Cette utilisation du dialogue se confirme par le rôle que joue le langage dans notre apprentissage de la pensée : pour Merleau-Ponty, nous affinons notre pensée par les mots. En ce sens, parler signifie communiquer une pensée qui n’est pas préexistante, mais qui se construit au fur et à mesure qu’elle s’exprime. En outre, en apprenant une langue, l’on apprend par là même à penser différemment, à s’ouvrir vers d’autres découpages conceptuels. Ainsi, entre l’anglais et le français, la façon d’appréhender un sentiment de crainte diverge, avec les deux expressions, ayant recours à des images différentes : « to be unable to say poo to a goose », traduisible par être une poule mouillée. Cela étant, toute pensée doit-elle nécessairement passer par la parole, ou existe-t-il d’autres moyens de la concevoir ?
D’une façon plus large, il importe alors de souligner le rôle fondamental que joue l’éducation. Celle-ci a pour objectif de permettre à chaque esprit d’accéder à l’autonomie, de faire un usage propre de ses facultés, avec un aboutissement selon Kant, « le je pense doit pouvoir accompagner toutes mes représentations ». Cette éducation crée un lien particulier qui se forme entre le maître et l’élève, la notion de maître étant ici définie au sens noble du terme. Depuis Rousseau et son ouvrage L’Emile, la relation entre éducation et pédagogie est mise en valeur. L’activité éducative doit être avant tout celle de l’élève, et non plus seulement celle de son guide, pour former un jeune en devenir. De plus en plus, dans les systèmes éducatifs contemporains, l’élève est mis en situation de former sa propre pensée, même si le guide doit rester fondamental, ne serait-ce qu pour être remis en question. Cela étant, comment conçoit-on cette éducation sur le plan des contenus, si l’on veut qu’elle amène l’homme à penser par lui-même ? En ce sens, doit-on considérer comme Pascal qu’il existe deux types de connaissances : celles qui dépendent des livres et qu’on ne peut pas faire évoluer, et celles qui dépendent de la raison, et pour lesquelles la pensée par soi-même est possible ? Ou toutes les connaissances peuvent-elles être en mouvement ?
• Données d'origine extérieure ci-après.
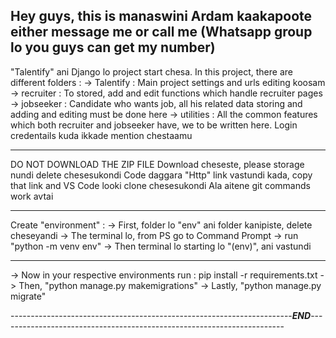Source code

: Hey guys, this is manaswini
Ardam kaakapoote either message me or call me (Whatsapp group lo you guys can get my number)
------------------------------------------------------------------------------------------------------------------------------------------------------
"Talentify" ani Django lo project start chesa.
In this project, there are different folders : 
-> Talentify : Main project settings and urls editing koosam
-> recruiter : To stored, add and edit functions which  handle recruiter pages
-> jobseeker : Candidate who wants job, all his related data storing and adding  and editing must be done here
-> utilities : All the common features which both recruiter and jobseeker have, we to be written here. Login credentails kuda ikkade mention chestaamu

------------------------------------------------------------------------------------------------------------------------------------------------------
DO NOT DOWNLOAD THE ZIP FILE
Download cheseste, please storage nundi delete chesesukondi
Code daggara "Http" link vastundi kada, copy that link and VS Code looki clone chesesukondi
Ala aitene git commands work avtai

------------------------------------------------------------------------------------------------------------------------------------------------------
Create "environment" : 
-> First, folder lo "env" ani folder kanipiste, delete cheseyandi
-> The terminal lo, from PS go to Command Prompt
-> run "python -m venv env"
-> Then terminal lo starting lo "(env)", ani vastundi

------------------------------------------------------------------------------------------------------------------------------------------------------
-> Now in your respective environments run : pip install -r requirements.txt
-> Then, "python manage.py makemigrations"
-> Lastly, "python manage.py migrate"

----------------------------------------------------------------------***END***-----------------------------------------------------------------------
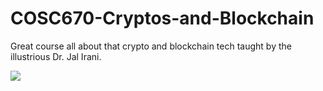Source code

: # COSC670-Cryptos-and-Blockchain

Great course all about that crypto and blockchain tech taught by the illustrious Dr. Jal Irani. 

![](https://media.giphy.com/media/v1.Y2lkPTc5MGI3NjExNHpyeXI4MHo2NGl5dnptYmx2aWhqZ2lmMmh4bzN0dWx6ZW1vM2kzdSZlcD12MV9pbnRlcm5hbF9naWZfYnlfaWQmY3Q9Zw/AeWlvxNi3hJvotb12f/giphy.gif)
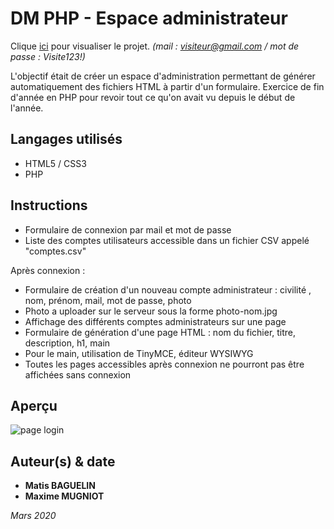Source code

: # DM PHP - Espace administrateur

Clique [ici](http://espace-admin.matisbaguelin.fr/login.php) pour visualiser le projet. *(mail : visiteur@gmail.com / mot de passe : Visite123!)*

L'objectif était de créer un espace d'administration permettant de générer automatiquement des fichiers HTML à partir d'un formulaire.
Exercice de fin d'année en PHP pour revoir tout ce qu'on avait vu depuis le début de l'année.


## Langages utilisés 

* HTML5 / CSS3
* PHP


## Instructions

* Formulaire de connexion par mail et mot de passe
* Liste des comptes utilisateurs accessible dans un fichier CSV appelé "comptes.csv" 

Après connexion :
* Formulaire de création d'un nouveau compte administrateur : civilité , nom, prénom, mail, mot de passe, photo
* Photo a uploader sur le serveur sous la forme photo-nom.jpg
* Affichage des différents comptes administrateurs sur une page
* Formulaire de génération d'une page HTML : nom du fichier, titre, description, h1, main
* Pour le main, utilisation de TinyMCE, éditeur WYSIWYG
* Toutes les pages accessibles après connexion ne pourront pas être affichées sans connexion


## Aperçu

![page login](http://matisbaguelin.fr/images/projets/espace-administrateur.png "Page de login")


## Auteur(s) & date

* **Matis BAGUELIN**
* **Maxime MUGNIOT**

*Mars 2020*
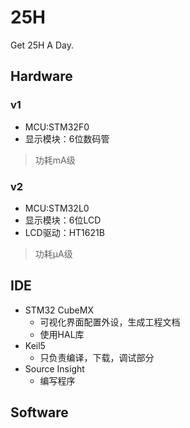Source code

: # 25H

Get 25H A Day.

## Hardware

### v1

- MCU:STM32F0
- 显示模块：6位数码管

> 功耗mA级

### v2

- MCU:STM32L0
- 显示模块：6位LCD
- LCD驱动：HT1621B

> 功耗μA级

## IDE
- STM32 CubeMX
  - 可视化界面配置外设，生成工程文档
  - 使用HAL库
- Keil5
  - 只负责编译，下载，调试部分
- Source Insight
  - 编写程序

## Software

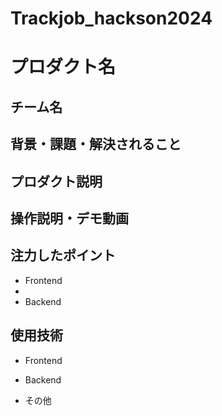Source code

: # Trackjob_hackson2024

# プロダクト名


## チーム名



## 背景・課題・解決されること

## プロダクト説明

<!-- 開発したプロダクトの説明を入力してください -->


## 操作説明・デモ動画



## 注力したポイント

- Frontend
- 
- Backend

## 使用技術
- Frontend

- Backend

- その他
Par conséquent, s’il apparaît difficile que penser au sens fort puisse réellement s’apprendre, en revanche, apprendre à penser, dans un sens particulier de la formule, à savoir former son propre jugement, semble possible. Mais pour y parvenir, il faut disposer d’un certain nombre de conditions, liées en partie aux sociétés dans lesquelles on vit.